Chic and Elegance
One can be learned. The other cannot.
“One baby in its crib may have chic, while another doesn't. Elegance, by contrast, can be acquired by any woman of intelligence, discipline, and self-knowledge.”
Dariaux draws a sharp and important distinction. *Chic* is innate — intellectual, intuitive, partially unteachable. It has nothing to do with beauty: Marlene Dietrich and Greta Garbo had chic; Rita Hayworth and Elizabeth Taylor, for all their beauty and jewels, did not. The Kennedy family had chic; the Truman family did not. Princess Diana had chic; Princess Margaret, who tried harder, had neither chic nor elegance — only conspicuousness. Chic cannot be acquired through effort; it can only be diminished by it.
*Elegance* is the other thing — and the better news. It can be learned. It is, in Dariaux's account, the product of art: of selection, self-knowledge, quality, discretion, and attention to the true silhouette. The whole book is a manual for its acquisition. A woman without natural chic, armed with intelligence and discipline, will always outrank the woman of natural chic who has made no effort to develop it.
The distinction matters practically. Chic is not a goal. It cannot be aimed at; trying is precisely what undoes it. The woman who has decided to be chic has already failed to be chic. Elegance, by contrast, can be aimed at — it is a practice, not a gift. It is available to anyone with sufficient intelligence, patience, and willingness to look at themselves honestly.
The figure of [[Princess Margaret]] is the canonical cautionary case: all the resources, none of the discipline, and the conspicuousness that results from trying too hard for a quality that cannot be acquired by trying.
- 01Do not try to be chic.
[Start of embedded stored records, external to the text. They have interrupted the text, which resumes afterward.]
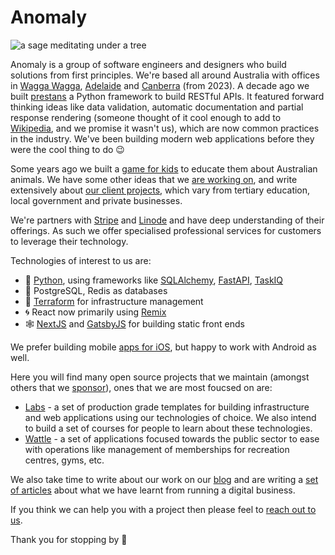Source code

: # Anomaly
![a sage meditating under a tree](profile/hero.png)

Anomaly is a group of software engineers and designers who build solutions from first principles. We're based all around Australia with offices in [Wagga  Wagga](https://en.wikipedia.org/wiki/Wagga_Wagga), [Adelaide](https://en.wikipedia.org/wiki/Adelaide) and [Canberra](https://en.wikipedia.org/wiki/Canberra) (from 2023). A decade ago we built [prestans](https://github.com/anomaly/prestans) a Python framework to build RESTful APIs. It featured forward thinking ideas like data validation, automatic documentation and partial response rendering (someone thought of it cool enough to add to [Wikipedia](https://en.wikipedia.org/wiki/Web_Server_Gateway_Interface), and we promise it wasn't us), which are now common practices in the industry. We've been building modern web applications before they were the cool thing to do 😉 

Some years ago we built a [game for kids](https://www.anomaly.ltd/ventures/monstapals) to educate them about Australian animals. We have some other ideas that we [are working on](https://www.anomaly.ltd/ventures), and write extensively about [our client projects](https://www.anomaly.ltd/portfolio), which vary from tertiary education, local government and private businesses.

We're partners with [Stripe](https://www.anomaly.ltd/capabilities/stripe/) and [Linode](https://www.anomaly.ltd/capabilities/linode/) and have deep understanding of their offerings. As such we offer specialised professional services for customers to leverage their technology.

Technologies of interest to us are:
- 🐍 [Python](https://www.python.org), using frameworks like [SQLAlchemy](https://www.sqlalchemy.org), [FastAPI](https://fastapi.tiangolo.com), [TaskIQ](https://taskiq-python.github.io)
- 📀 PostgreSQL, Redis as databases
- 🌋 [Terraform](https://www.terraform.io) for infrastructure management
- 🌀 React now primarily using [Remix](https://remix.run)
- 🕸 [NextJS](https://nextjs.org) and [GatsbyJS](https://www.gatsbyjs.com) for building static front ends

We prefer building mobile [apps for iOS](https://apps.apple.com/us/developer/anomaly-software-pty-ltd/id298807962), but happy to work with Android as well. 

Here you will find many open source projects that we maintain (amongst others that we [sponsor](https://github.com/orgs/anomaly/sponsoring)), ones that we are most foucsed on are:

- [Labs](https://github.com/anomaly/labs) - a set of production grade templates for building infrastructure and web applications using our technologies of choice. We also intend to build a set of courses for people to learn about these technologies.
- [Wattle](https://github.com/wattlehq/) - a set of applications focused towards the public sector to ease with operations like management of memberships for recreation centres, gyms, etc.

We also take time to write about our work on our [blog](https://www.anomaly.ltd/blog/) and are writing a [set of articles](https://zen.anomaly.ltd) about what we have learnt from running a digital business.

If you think we can help you with a project then please feel to [reach out to us](https://www.anomaly.ltd/contact/). 

Thank you for stopping by 🙏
Trying is precisely what undoes it.
- 02Develop elegance instead — it is available to all and superior in its consistency.
- 03Admire chic in others without imitating it; it is specific to its owner.
- ×Mistaking conspicuousness for chic.
- ×Straining after a quality that is not yours — it produces only effort, and effort shows.
- ×Assuming that beauty, jewels, or a famous name guarantee either quality.
- ×Confusing the appearance of ease with the achievement of it.